EXERCISE PROMPT> From the records below, count the lines containing the word "node" and give only that number.

AVAILABLE DATA>
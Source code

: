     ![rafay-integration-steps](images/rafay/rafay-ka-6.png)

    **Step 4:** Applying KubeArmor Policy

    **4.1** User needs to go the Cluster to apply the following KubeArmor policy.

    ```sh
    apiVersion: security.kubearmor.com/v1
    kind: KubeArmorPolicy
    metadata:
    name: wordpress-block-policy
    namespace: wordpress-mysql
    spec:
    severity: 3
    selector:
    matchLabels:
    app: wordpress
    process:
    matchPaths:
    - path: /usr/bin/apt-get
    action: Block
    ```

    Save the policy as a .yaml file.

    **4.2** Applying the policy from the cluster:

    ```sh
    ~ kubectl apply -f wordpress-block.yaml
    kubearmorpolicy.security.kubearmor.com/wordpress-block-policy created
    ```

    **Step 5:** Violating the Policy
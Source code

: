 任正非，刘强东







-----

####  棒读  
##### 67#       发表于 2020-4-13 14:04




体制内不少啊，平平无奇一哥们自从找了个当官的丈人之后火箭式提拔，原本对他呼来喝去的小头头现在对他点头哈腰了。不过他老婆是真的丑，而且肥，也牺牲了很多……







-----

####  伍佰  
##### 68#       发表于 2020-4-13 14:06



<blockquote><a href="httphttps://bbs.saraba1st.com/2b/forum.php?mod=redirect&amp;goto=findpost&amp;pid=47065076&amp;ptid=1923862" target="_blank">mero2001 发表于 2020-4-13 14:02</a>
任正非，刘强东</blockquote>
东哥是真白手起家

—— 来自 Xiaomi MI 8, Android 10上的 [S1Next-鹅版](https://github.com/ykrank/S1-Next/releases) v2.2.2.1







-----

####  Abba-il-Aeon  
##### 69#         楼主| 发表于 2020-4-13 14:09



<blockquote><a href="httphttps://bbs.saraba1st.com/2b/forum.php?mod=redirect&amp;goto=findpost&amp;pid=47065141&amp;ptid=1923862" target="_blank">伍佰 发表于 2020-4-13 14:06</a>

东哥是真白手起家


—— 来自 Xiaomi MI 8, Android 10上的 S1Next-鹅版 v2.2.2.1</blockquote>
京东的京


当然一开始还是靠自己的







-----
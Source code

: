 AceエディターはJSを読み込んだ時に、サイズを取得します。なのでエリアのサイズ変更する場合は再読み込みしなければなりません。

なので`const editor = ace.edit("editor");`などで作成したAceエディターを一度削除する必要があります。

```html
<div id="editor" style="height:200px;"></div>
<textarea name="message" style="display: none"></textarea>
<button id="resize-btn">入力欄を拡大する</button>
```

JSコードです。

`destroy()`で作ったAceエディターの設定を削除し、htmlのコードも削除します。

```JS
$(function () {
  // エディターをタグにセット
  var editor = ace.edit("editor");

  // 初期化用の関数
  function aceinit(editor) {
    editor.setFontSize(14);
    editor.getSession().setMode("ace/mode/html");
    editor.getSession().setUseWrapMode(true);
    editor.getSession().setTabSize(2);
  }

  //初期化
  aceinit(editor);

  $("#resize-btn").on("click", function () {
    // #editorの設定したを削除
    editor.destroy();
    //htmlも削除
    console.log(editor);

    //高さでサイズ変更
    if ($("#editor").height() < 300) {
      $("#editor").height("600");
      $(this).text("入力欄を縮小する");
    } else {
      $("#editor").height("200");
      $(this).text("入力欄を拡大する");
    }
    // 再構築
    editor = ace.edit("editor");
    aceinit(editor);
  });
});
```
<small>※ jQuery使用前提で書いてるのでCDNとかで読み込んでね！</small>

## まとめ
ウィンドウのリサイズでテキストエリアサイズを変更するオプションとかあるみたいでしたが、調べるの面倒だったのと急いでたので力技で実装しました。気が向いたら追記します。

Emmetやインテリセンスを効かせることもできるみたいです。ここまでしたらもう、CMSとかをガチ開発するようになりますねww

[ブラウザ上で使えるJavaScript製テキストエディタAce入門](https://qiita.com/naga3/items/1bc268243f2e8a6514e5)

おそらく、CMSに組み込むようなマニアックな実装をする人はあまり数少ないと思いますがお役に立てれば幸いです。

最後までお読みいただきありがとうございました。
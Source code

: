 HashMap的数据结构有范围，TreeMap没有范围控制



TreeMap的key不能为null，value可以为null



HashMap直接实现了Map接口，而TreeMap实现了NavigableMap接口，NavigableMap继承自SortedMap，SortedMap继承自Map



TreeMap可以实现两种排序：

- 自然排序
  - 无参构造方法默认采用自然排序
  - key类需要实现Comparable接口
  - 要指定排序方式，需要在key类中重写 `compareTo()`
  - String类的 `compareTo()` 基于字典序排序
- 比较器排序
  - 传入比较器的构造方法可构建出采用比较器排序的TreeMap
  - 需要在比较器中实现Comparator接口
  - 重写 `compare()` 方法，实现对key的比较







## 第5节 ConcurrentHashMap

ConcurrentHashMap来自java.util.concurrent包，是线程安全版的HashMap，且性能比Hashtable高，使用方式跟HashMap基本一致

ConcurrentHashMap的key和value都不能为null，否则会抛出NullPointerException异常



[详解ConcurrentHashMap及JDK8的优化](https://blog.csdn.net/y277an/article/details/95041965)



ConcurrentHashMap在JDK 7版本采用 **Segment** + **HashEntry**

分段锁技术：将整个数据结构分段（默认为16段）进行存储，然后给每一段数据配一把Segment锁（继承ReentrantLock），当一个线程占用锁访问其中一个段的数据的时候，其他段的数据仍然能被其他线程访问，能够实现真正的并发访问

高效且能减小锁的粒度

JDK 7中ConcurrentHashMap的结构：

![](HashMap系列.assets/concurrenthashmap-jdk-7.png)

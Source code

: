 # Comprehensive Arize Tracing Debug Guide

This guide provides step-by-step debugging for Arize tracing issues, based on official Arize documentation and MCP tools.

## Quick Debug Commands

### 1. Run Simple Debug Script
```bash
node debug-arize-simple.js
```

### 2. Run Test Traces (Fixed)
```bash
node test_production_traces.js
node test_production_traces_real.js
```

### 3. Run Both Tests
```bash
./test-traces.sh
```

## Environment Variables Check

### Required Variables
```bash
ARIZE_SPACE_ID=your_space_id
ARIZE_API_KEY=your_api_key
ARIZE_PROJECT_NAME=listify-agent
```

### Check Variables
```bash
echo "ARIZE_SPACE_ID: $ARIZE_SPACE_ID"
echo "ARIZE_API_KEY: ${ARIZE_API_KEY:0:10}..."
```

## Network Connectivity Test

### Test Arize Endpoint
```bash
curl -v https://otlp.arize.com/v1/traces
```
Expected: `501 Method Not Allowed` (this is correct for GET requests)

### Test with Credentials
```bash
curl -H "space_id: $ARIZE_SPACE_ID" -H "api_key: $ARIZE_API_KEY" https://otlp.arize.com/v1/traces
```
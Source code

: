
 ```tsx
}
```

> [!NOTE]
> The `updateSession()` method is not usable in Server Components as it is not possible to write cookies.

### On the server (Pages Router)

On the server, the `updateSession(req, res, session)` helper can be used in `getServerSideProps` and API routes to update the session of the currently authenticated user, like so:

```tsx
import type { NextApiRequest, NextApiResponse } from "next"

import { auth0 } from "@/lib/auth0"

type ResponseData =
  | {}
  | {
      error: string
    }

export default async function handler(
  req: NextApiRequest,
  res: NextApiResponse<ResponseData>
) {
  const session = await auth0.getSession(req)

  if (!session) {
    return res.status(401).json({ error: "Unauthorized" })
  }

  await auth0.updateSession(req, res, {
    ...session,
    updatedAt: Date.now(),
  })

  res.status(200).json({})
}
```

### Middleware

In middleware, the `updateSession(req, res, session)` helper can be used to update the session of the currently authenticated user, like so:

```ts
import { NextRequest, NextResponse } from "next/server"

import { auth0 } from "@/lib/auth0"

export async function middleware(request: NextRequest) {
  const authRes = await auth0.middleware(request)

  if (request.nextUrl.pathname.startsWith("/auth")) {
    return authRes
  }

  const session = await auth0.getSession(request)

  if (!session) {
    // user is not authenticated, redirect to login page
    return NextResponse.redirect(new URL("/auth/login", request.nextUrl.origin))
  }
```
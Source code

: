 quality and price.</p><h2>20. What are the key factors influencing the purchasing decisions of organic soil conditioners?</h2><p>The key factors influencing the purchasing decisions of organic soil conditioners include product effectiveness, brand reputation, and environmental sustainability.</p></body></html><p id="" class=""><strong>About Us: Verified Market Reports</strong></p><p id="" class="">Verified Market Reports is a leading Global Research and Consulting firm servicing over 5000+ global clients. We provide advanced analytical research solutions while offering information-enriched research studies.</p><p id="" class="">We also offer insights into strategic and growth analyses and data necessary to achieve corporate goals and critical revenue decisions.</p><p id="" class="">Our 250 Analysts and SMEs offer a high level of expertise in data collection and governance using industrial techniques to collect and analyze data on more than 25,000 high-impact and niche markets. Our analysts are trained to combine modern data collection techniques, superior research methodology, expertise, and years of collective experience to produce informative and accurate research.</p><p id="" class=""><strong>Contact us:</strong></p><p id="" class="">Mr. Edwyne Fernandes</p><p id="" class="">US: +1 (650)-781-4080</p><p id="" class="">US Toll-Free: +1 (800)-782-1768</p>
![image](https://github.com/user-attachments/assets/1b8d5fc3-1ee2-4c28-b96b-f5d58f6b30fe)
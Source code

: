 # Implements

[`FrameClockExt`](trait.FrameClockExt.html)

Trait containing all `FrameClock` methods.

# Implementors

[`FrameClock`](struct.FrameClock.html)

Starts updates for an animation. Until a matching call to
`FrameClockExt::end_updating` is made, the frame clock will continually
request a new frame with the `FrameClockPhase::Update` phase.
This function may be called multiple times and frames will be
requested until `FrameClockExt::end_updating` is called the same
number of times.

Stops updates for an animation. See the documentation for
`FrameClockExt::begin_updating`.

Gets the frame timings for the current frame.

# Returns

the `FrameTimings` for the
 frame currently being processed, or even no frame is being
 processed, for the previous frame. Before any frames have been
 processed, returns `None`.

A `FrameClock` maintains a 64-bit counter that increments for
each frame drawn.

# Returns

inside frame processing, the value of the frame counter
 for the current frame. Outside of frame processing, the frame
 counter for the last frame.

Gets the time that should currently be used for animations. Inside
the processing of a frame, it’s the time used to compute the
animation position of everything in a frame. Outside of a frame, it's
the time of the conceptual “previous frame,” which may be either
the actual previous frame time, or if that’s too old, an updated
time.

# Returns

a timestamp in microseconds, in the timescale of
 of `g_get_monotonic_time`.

FINISHED EXERCISE> 3